Overall, the Qwen 3.6 27B model in a Pi agent harness performed well to redact the test documents with specific (sometimes unusual) user instructions. But it did not get everything right. Sometimes it ignored instructions. Sometimes it followed the instructions, but made errors, and did not check them. Sometimes it expected a follow up prompt to specifically ask it to resolve the issues it knew remained.
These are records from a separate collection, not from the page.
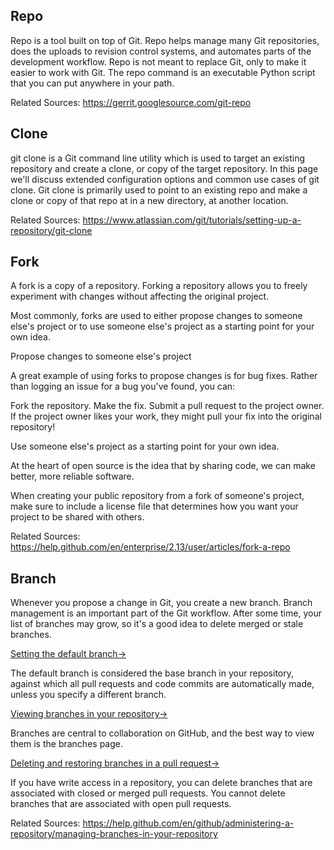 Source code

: ## Repo


Repo is a tool built on top of Git. Repo helps manage many Git repositories, does the uploads to revision control systems, and automates parts of the development workflow. Repo is not meant to replace Git, only to make it easier to work with Git. The repo command is an executable Python script that you can put anywhere in your path.

Related Sources:
https://gerrit.googlesource.com/git-repo

## Clone  
git clone is a Git command line utility which is used to target an existing repository and create a clone, or copy of the target repository. In this page we'll discuss extended configuration options and common use cases of git clone. Git clone is primarily used to point to an existing repo and make a clone or copy of that repo at in a new directory, at another location.

Related Sources:
https://www.atlassian.com/git/tutorials/setting-up-a-repository/git-clone

## Fork
A fork is a copy of a repository. Forking a repository allows you to freely experiment with changes without affecting the original project.

Most commonly, forks are used to either propose changes to someone else's project or to use someone else's project as a starting point for your own idea.

Propose changes to someone else's project

A great example of using forks to propose changes is for bug fixes. Rather than logging an issue for a bug you've found, you can:

Fork the repository.
Make the fix.
Submit a pull request to the project owner.
If the project owner likes your work, they might pull your fix into the original repository!

Use someone else's project as a starting point for your own idea.

At the heart of open source is the idea that by sharing code, we can make better, more reliable software.

When creating your public repository from a fork of someone's project, make sure to include a license file that determines how you want your project to be shared with others.

Related Sources:
https://help.github.com/en/enterprise/2.13/user/articles/fork-a-repo

## Branch
Whenever you propose a change in Git, you create a new branch. Branch management is an important part of the Git workflow. After some time, your list of branches may grow, so it's a good idea to delete merged or stale branches.

[Setting the default branch→](https://help.github.com/en/github/administering-a-repository/setting-the-default-branch)

The default branch is considered the base branch in your repository, against which all pull requests and code commits are automatically made, unless you specify a different branch.

[Viewing branches in your repository→](https://help.github.com/en/github/administering-a-repository/viewing-branches-in-your-repository)

Branches are central to collaboration on GitHub, and the best way to view them is the branches page.

[Deleting and restoring branches in a pull request→](https://help.github.com/en/github/administering-a-repository/deleting-and-restoring-branches-in-a-pull-request)

If you have write access in a repository, you can delete branches that are associated with closed or merged pull requests. You cannot delete branches that are associated with open pull requests.

Related Sources: 
https://help.github.com/en/github/administering-a-repository/managing-branches-in-your-repository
But despite these issues, the model correctly did about 80-90% of the redactions correctly throughout the test documents, including scanned pages, and redacting signatures or photos of faces.

I think that using Qwen 3.6 27B in a local agentic system, along with follow up human review using the Document Redaction App GUI, could save significant time in redacting short to mid-length documents. I would say the Redaction app alone saves at least 60% of overall time, and the agentic system could save another ~20% of time, especially if follow up questions were used to prompt the agent to fix remaining issues. This system has the added benefits of running completely locally (potentially more secure for sensitive documents), and avoiding API costs. After about 50 pages with complex documents and instructions, I imagine inference speed and context window limitations could be a barrier to effective use with local systems.

As local models improve in performance, I will continue to test them for redaction tasks to get a measure of progress. At this rate, I can imagine that within a couple of years, most document redaction tasks could be effectively performed by a local agentic system, with little time for human review needed afterwards.